**WORK TO BE COMPLETED**
In how many lines of the records does the string "abgelehnt" appear? State only the number.
-- STUDY MATERIAL follows --
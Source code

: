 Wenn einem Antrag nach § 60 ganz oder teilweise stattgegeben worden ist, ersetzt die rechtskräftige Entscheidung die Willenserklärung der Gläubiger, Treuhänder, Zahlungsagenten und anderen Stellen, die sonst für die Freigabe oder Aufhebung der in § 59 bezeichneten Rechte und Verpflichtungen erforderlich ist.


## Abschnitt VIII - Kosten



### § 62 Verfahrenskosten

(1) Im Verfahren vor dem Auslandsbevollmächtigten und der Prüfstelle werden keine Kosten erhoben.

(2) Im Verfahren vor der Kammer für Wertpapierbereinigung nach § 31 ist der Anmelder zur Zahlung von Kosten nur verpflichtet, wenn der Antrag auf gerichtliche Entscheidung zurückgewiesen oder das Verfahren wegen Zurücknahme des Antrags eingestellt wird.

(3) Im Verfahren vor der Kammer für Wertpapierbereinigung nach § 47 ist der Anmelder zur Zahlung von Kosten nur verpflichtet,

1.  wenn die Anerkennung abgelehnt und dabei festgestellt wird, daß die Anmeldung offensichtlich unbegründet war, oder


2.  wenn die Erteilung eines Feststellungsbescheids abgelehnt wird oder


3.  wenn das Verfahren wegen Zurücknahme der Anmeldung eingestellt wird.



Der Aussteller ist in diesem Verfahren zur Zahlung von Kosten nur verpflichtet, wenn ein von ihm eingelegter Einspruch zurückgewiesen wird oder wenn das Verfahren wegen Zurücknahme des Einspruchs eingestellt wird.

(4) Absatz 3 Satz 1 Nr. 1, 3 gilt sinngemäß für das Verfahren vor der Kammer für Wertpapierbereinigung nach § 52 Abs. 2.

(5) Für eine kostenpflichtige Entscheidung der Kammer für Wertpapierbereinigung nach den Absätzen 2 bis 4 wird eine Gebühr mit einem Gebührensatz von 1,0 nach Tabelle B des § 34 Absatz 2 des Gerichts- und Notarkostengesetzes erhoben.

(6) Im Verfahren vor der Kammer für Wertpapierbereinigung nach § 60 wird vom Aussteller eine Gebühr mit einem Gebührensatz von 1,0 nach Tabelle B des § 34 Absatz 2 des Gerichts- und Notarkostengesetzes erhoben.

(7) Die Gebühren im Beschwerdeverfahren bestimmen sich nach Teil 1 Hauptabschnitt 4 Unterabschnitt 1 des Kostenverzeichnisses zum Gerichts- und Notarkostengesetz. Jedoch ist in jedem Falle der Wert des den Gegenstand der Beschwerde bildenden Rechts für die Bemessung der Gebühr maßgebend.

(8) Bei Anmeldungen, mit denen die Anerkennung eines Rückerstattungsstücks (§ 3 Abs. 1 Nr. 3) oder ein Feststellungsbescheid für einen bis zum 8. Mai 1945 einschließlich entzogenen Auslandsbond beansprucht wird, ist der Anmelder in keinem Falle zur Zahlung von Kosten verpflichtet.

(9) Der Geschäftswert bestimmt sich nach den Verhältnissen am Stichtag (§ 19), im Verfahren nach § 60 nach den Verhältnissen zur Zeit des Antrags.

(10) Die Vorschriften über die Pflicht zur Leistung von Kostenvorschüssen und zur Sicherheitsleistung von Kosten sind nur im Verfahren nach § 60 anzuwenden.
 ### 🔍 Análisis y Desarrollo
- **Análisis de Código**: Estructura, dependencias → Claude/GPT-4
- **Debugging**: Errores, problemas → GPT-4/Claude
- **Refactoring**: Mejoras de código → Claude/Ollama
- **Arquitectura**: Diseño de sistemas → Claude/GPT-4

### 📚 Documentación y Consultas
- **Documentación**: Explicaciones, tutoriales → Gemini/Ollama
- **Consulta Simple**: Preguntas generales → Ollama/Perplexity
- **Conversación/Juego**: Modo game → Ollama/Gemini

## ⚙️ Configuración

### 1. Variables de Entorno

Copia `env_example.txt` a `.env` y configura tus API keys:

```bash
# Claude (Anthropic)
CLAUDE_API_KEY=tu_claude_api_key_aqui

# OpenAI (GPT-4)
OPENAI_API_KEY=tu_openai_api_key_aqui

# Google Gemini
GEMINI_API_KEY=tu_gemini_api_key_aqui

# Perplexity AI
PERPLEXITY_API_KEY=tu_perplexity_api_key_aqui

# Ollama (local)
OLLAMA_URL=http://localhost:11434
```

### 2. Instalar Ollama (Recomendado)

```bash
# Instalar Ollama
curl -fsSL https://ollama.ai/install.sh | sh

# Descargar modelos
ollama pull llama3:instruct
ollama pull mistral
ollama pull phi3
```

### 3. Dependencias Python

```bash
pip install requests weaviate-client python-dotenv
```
-- STUDY MATERIAL concluded --
**RESULT FOR THIS EXERCISE**
2